The Cob Gallery, London
28 February – 30 March 2014

by MK PALOMAR

In 2010, when Studio International first went to Studio 205 in Camden,1 it was a shopfront and a large airy warehouse. Now, it is the Cob Gallery, a smartly tailored space hosting some remarkable exhibitions and enterprises, including Cobble Together for the Arts, “a new charity aimed at tackling inequality both in the arts and through the arts, by providing education, employment and community projects for young people in London”.2

Founded by Cob Gallery director Victoria Williams, writer Polly Stenham and charity community worker Penelope East, Cobble Together invites locally based students to respond to exhibition works by making their own pieces of work.

The current exhibition, Eleanor, a cinematic installation employing a rich combination of creative ingredients, text, film, dance and music, is a potent package with which to launch this creative enterprise.

An extraordinary collaborative enterprise (displayed at the Cob Gallery Camden as a three-screen installation), Eleanor is conceived and co-directed by actor/director Alex Warren and film-maker/director Tobias Ross-Southall. Not least in their achievement with this Creative England, BFI and IdeasTap-supported project is the fact that they have gathered together such a remarkable group of creative makers and shakers to contribute to this visionary work, inspired by the poems of WH Auden, Robert Frost and Leonard Cohen.
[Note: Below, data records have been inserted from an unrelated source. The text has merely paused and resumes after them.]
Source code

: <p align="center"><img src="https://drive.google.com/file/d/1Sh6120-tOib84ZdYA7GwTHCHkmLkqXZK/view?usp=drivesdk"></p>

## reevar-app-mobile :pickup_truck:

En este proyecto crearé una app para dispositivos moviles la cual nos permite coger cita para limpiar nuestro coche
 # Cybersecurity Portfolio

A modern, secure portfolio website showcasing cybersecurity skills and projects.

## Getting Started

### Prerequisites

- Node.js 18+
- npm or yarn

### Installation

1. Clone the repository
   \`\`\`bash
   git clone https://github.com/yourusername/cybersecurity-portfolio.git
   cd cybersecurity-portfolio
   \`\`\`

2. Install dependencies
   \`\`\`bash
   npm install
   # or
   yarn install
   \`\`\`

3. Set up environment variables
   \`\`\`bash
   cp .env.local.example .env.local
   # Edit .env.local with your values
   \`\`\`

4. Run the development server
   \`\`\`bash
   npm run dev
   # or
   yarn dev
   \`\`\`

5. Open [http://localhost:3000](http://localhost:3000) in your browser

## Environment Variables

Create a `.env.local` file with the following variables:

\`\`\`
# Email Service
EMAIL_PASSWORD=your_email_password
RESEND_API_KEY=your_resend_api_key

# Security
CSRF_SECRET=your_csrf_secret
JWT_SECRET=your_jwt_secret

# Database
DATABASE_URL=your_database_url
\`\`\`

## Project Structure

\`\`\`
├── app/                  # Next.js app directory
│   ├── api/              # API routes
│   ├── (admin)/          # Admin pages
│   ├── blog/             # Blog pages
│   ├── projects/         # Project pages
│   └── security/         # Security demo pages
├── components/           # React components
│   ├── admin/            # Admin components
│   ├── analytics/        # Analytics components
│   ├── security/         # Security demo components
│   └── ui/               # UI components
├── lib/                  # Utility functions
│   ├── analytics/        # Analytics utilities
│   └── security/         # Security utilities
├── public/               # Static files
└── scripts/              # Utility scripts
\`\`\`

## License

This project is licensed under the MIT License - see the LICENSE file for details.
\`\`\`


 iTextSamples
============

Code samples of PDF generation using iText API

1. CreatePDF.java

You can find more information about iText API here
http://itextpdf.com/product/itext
The writers, musicians, dancer and actress – award winners all – have worked with exemplary “lightness of touch”, the term Warren uses to described Rebecca Luff’s editing skills through the complicated three-screen display. And while Luff’s deft hand – sometimes merging a wide panorama, others times weaving one location into another – never once jolts us out of the dream, neither does actress Ruth Wilson, in her portrayal of three different characters. Perhaps these three – different yet one and the same – represent the various sides of ourselves, the alternative lives we might choose to tread, or the circumstances we might be dealt by fate. This sumptuous haunting of place and possible narrative leads us all to wonder, not only on the stories portrayed in the film, but also at our own lives and the places we choose to be. This film will replay in your dreams.

References
1. See: Something’s Happening in Camden Town. MK Palomar’s review of Beneath The Surface. Toby Ross-Southall and Giorgio Bruni.
2. From The Cob Gallery’s press release for Eleanor, detailing its newly launched charity Cobble Together for the Arts.